CBS, affils will share NFL cost

Eye nets primetime digital rev deal

CBS has reached a tentative agreement with its affiliates to share the cost of the NFL as well as revenues from the digital use of primetime shows.

The agreement, negotiated with CBS’ affiliate board, extends for three years the net’s cost-sharing arrangement for the NFL, known as the NFL Value Exchange, under which the affiliates shoulder some of the license fees in exchange for broadcast exclusivity.

Deal also resolves what has been a significant bone of contention between the network and its affiliates by providing a framework for sharing revenue from digital ventures like the Eye’s video deals with Google and iTunes.

Several large affiliate groups, including Freedom Broadcasting, Gannett, LIN TV, Nextar, Meredith and New York Times Co. all have agreed in principle to the terms. The proposed deal will be presented to the rest of CBS’ affiliated stations in the coming days.

“By sharing these costs with our broadcast partners, we will be able to ensure signature, big-ticket programming like the NFL remains on CBS,” said Peter Schruth, CBS president of affiliate relations.

The deal gives CBS greater flexibility to exploit new media like the Internet and mobile devices while giving the affiliates a new revenue stream in exchange for reduced exclusivity over firstrun shows like “CSI” and “Survivor.”

By cutting in the affiliates on the proceeds, it gives them the incentive to promote those offerings on their local air and Web sites.
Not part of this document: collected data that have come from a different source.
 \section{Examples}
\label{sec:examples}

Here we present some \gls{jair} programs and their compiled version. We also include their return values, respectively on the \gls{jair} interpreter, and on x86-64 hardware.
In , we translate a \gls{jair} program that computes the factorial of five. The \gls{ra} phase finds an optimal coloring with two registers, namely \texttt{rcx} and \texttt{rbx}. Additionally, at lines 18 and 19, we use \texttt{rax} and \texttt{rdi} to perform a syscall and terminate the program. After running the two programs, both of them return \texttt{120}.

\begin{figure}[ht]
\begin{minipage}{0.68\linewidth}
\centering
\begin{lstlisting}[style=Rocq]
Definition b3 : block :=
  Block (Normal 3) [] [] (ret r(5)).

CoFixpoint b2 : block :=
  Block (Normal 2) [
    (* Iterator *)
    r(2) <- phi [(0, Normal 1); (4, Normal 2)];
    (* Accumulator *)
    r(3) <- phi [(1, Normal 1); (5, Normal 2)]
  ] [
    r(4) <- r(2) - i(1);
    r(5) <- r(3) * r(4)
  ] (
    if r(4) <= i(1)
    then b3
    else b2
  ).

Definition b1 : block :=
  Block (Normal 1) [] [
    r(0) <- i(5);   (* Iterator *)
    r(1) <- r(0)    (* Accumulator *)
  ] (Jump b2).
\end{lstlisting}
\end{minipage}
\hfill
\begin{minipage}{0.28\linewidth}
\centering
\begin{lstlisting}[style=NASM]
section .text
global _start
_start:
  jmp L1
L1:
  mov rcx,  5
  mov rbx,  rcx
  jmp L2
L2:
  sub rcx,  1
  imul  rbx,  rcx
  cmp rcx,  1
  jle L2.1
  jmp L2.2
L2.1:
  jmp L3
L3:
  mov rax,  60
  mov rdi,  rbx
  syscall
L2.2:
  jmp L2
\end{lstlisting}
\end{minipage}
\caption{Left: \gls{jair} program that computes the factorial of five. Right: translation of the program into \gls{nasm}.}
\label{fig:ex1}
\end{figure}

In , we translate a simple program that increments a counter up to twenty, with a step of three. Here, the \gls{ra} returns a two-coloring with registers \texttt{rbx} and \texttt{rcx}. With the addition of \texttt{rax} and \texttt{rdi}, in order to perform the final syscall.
“The network appreciates that the affiliates are its strongest promotional platform,” said Doreen Wade, president of Freedom Broadcasting and chair of the affiliate board. “If we help promote viewership on different platforms, then we will share in the proceeds.”

Fox reached a similar deal with its affiliates earlier this year. NBC formed a separate company, a joint venture with its affiliates known as National Broadband Co., to pursue digital opportunities.

An Eye spokesman said the deal opens the door for more firstrun CBS programming to appear online and on demand, and to expect to see more shows appear in more places as a result.